• _Excerpted records_
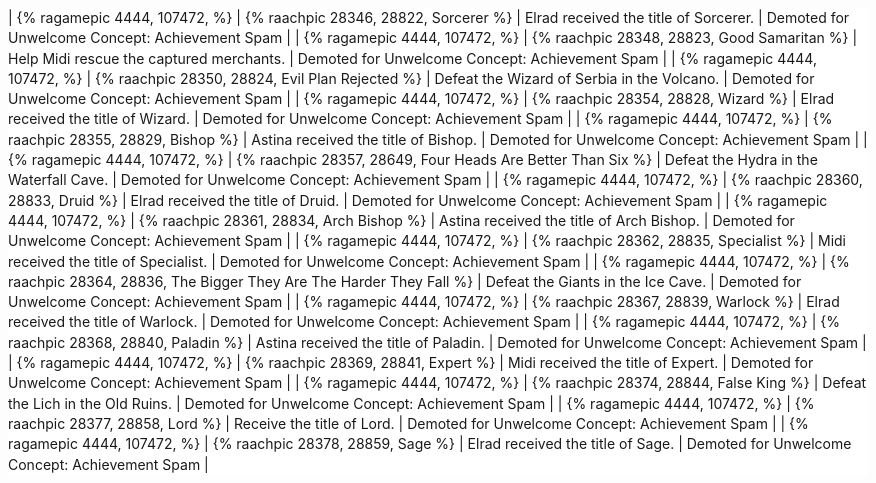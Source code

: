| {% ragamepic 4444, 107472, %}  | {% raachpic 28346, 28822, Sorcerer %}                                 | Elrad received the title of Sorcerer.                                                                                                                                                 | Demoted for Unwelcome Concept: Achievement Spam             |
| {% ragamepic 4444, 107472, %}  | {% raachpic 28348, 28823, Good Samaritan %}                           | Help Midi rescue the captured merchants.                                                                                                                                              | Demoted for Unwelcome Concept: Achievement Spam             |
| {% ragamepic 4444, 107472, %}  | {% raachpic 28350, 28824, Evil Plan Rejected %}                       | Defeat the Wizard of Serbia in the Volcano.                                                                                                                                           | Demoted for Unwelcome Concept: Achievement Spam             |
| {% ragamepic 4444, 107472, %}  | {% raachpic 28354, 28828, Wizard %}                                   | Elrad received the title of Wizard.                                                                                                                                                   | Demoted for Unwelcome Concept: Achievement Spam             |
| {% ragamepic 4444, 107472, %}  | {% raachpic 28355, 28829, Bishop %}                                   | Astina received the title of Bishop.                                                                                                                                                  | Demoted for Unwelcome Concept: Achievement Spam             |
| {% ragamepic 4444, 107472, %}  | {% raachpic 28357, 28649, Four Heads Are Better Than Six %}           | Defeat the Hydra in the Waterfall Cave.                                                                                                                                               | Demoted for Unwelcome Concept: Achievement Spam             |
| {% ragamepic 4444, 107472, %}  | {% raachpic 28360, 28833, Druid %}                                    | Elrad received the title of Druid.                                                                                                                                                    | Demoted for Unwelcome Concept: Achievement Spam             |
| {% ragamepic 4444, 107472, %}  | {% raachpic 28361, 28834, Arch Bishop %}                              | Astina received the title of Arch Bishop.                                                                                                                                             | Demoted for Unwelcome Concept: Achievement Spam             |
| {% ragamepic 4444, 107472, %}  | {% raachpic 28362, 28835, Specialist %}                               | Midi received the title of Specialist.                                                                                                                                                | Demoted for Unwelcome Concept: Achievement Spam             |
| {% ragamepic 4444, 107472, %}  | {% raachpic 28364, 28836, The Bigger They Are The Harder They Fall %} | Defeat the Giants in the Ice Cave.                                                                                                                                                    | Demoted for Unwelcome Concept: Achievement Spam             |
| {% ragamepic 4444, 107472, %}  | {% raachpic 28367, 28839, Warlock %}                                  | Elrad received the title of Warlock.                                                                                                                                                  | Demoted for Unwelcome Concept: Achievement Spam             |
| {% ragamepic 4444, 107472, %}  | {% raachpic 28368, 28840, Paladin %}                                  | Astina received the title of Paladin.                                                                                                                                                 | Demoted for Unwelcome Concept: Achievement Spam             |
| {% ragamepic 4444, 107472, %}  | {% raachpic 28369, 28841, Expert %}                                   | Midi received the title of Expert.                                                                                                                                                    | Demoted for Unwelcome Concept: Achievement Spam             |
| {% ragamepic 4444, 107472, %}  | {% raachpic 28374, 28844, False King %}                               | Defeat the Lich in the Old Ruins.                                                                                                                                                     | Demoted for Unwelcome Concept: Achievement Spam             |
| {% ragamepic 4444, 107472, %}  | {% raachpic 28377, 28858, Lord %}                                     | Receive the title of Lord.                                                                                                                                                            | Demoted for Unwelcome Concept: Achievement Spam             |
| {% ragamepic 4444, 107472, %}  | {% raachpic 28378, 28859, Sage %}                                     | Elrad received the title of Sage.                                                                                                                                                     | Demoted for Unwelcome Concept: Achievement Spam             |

• _Requirement_
From the material above, set down exactly the lines between the line holding "28362, 28835, Specialist" and the line holding "28367, 28839, Warlock", inclusive. Include nothing else.

• _Task result_
| {% ragamepic 4444, 107472, %}  | {% raachpic 28362, 28835, Specialist %}                               | Midi received the title of Specialist.                                                                                                                                                | Demoted for Unwelcome Concept: Achievement Spam             |
| {% ragamepic 4444, 107472, %}  | {% raachpic 28364, 28836, The Bigger They Are The Harder They Fall %} | Defeat the Giants in the Ice Cave.                                                                                                                                                    | Demoted for Unwelcome Concept: Achievement Spam             |
| {% ragamepic 4444, 107472, %}  | {% raachpic 28367, 28839, Warlock %}                                  | Elrad received the title of Warlock.                                                                                                                                                  | Demoted for Unwelcome Concept: Achievement Spam             |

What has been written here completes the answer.